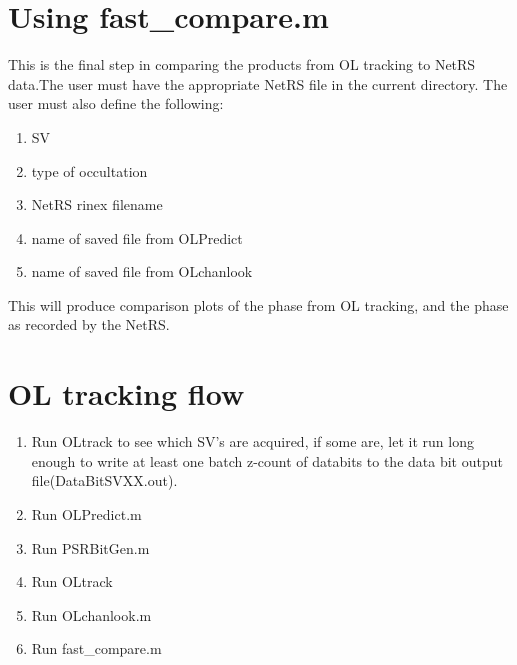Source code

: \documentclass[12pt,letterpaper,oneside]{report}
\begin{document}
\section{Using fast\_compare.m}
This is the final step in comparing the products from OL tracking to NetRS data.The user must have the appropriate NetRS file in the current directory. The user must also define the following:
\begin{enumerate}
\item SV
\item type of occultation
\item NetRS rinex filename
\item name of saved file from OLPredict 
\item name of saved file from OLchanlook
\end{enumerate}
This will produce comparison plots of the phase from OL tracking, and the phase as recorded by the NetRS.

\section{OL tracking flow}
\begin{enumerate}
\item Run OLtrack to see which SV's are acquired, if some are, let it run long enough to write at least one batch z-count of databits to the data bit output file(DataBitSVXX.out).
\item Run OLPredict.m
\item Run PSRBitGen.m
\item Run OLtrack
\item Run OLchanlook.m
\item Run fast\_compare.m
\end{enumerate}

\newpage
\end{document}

--

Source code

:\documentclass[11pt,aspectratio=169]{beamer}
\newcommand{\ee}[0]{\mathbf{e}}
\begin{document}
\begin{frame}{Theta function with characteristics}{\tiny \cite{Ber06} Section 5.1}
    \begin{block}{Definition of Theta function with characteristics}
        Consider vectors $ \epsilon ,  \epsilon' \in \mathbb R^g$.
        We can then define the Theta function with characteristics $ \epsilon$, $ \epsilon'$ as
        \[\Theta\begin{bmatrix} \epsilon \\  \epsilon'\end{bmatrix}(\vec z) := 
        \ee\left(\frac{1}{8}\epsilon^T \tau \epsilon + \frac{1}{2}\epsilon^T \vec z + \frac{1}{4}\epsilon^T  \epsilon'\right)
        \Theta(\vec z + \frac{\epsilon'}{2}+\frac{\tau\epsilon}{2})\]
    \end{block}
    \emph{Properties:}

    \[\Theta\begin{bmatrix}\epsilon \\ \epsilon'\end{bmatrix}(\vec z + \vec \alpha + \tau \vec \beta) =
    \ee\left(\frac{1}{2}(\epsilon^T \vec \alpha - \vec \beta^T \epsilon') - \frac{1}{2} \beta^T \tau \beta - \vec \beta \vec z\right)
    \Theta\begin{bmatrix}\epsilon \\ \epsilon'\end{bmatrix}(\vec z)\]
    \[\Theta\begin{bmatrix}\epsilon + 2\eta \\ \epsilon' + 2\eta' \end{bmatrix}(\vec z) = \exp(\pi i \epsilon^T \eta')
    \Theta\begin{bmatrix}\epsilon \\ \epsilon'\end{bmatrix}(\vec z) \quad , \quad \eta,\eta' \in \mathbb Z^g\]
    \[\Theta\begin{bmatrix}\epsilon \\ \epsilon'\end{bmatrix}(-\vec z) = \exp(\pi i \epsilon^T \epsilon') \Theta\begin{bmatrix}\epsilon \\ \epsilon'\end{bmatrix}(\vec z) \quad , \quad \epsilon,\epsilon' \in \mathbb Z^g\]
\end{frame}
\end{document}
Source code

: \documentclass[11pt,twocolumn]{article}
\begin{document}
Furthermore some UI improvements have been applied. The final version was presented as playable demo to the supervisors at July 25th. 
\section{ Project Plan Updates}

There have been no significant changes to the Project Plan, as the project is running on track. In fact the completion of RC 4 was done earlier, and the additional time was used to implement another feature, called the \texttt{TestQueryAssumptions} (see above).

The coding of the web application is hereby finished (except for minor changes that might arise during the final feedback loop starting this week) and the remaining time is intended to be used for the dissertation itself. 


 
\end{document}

---

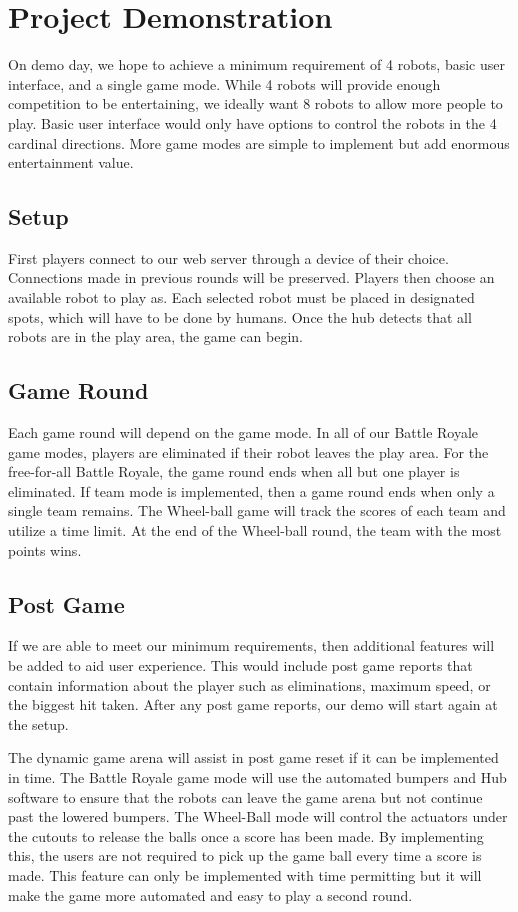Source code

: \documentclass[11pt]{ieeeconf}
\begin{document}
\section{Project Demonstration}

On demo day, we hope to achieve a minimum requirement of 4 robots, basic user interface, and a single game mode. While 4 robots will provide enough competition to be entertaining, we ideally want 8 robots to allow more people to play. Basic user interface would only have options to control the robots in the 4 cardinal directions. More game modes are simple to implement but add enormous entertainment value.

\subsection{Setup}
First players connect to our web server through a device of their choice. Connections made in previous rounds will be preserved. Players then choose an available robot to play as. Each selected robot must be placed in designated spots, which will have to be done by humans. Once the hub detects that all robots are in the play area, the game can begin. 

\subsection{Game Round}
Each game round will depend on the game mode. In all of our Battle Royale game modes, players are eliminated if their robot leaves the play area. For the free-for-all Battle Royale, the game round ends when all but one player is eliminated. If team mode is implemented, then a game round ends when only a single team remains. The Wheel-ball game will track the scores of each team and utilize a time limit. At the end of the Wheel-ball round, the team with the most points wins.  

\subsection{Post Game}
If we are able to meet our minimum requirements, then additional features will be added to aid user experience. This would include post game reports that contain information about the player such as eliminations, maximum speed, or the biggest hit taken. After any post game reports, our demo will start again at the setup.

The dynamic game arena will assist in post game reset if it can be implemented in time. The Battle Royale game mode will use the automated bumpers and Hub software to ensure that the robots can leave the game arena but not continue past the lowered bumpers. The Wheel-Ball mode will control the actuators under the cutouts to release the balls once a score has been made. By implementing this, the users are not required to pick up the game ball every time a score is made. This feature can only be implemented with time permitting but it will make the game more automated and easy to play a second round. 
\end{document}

§ Your task
Scan the entries above for the string "fast" and copy each line that contains it.

§ Result of the task
\section{Using fast\_compare.m}
\item Run fast\_compare.m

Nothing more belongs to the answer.